Stored data:
::::::

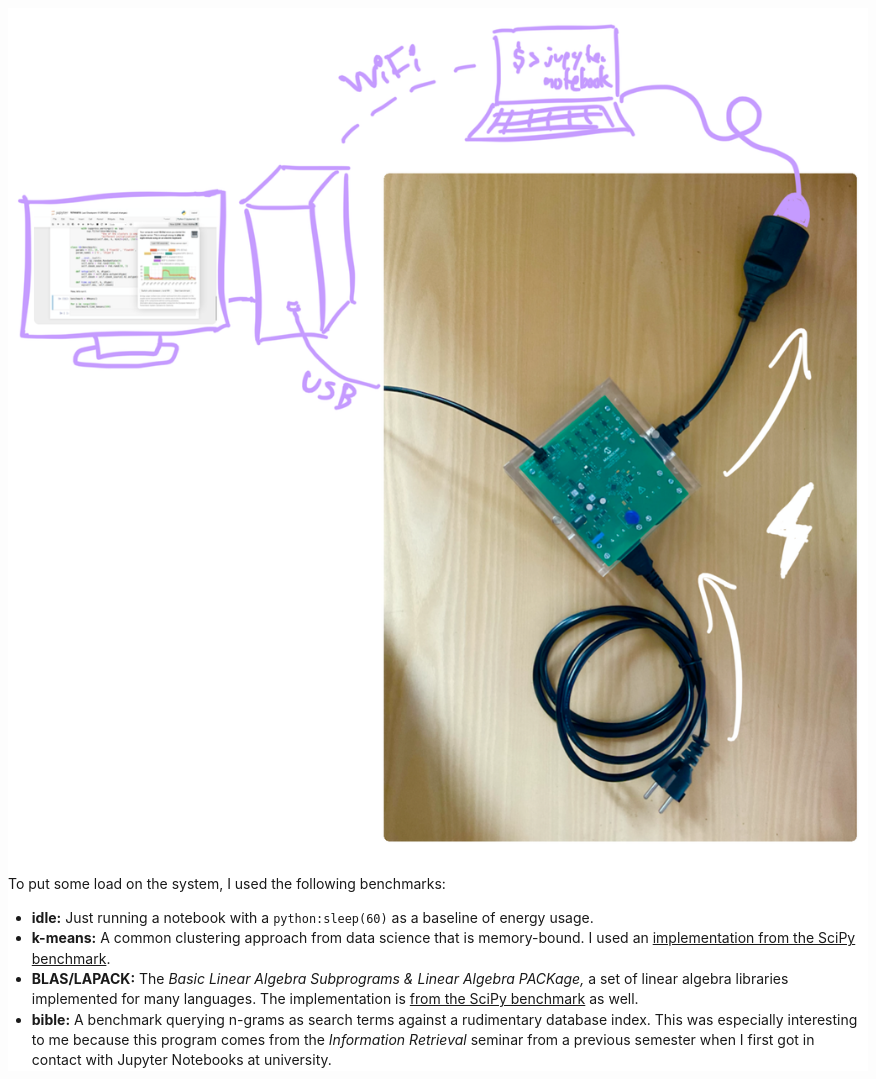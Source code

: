 ![The MCP sits between the wall and the laptop. The laptop has a Juypter Notebook with the extension running and offers it publicly over wifi. Another PC has the notebook open and connects to the MCP. It can therefore relate the external energy measurements to the internal measurements.](files/jupyter-energy-measure-setup.webp)

To put some load on the system, I used the following benchmarks:

- **idle:** Just running a notebook with a `python:sleep(60)` as a baseline of energy usage.
- **k-means:** A common clustering approach from data science that is memory-bound. I used an [implementation from the SciPy benchmark](https://github.com/scipy/scipy/blob/b5ffe9/benchmarks/benchmarks/cluster.py).
- **BLAS/LAPACK:** The *Basic Linear Algebra Subprograms & Linear Algebra PACKage,* a set of linear algebra libraries implemented for many languages. The implementation is [from the SciPy benchmark](https://github.com/scipy/scipy/blob/b5ffe9/benchmarks/benchmarks/blas_lapack.py) as well.
- **bible:** A benchmark querying n-grams as search terms against a rudimentary database index. This was especially interesting to me because this program comes from the *Information Retrieval* seminar from a previous semester when I first got in contact with Jupyter Notebooks at university.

::::::

* [EXERCISE PROMPT]: Output the records exactly. Drop the images.

* [ANSWER TO THE PROBLEM]:
Source code

: ![The MCP sits between the wall and the laptop. The laptop has a Juypter Notebook with the extension running and offers it publicly over wifi. Another PC has the notebook open and connects to the MCP. It can therefore relate the external energy measurements to the internal measurements.](files/jupyter-energy-measure-setup.webp)

To put some load on the system, I used the following benchmarks:

- **idle:** Just running a notebook with a `python:sleep(60)` as a baseline of energy usage.
- **k-means:** A common clustering approach from data science that is memory-bound. I used an [implementation from the SciPy benchmark](https://github.com/scipy/scipy/blob/b5ffe9/benchmarks/benchmarks/cluster.py).
- **BLAS/LAPACK:** The *Basic Linear Algebra Subprograms & Linear Algebra PACKage,* a set of linear algebra libraries implemented for many languages. The implementation is [from the SciPy benchmark](https://github.com/scipy/scipy/blob/b5ffe9/benchmarks/benchmarks/blas_lapack.py) as well.
- **bible:** A benchmark querying n-grams as search terms against a rudimentary database index. This was especially interesting to me because this program comes from the *Information Retrieval* seminar from a previous semester when I first got in contact with Jupyter Notebooks at university.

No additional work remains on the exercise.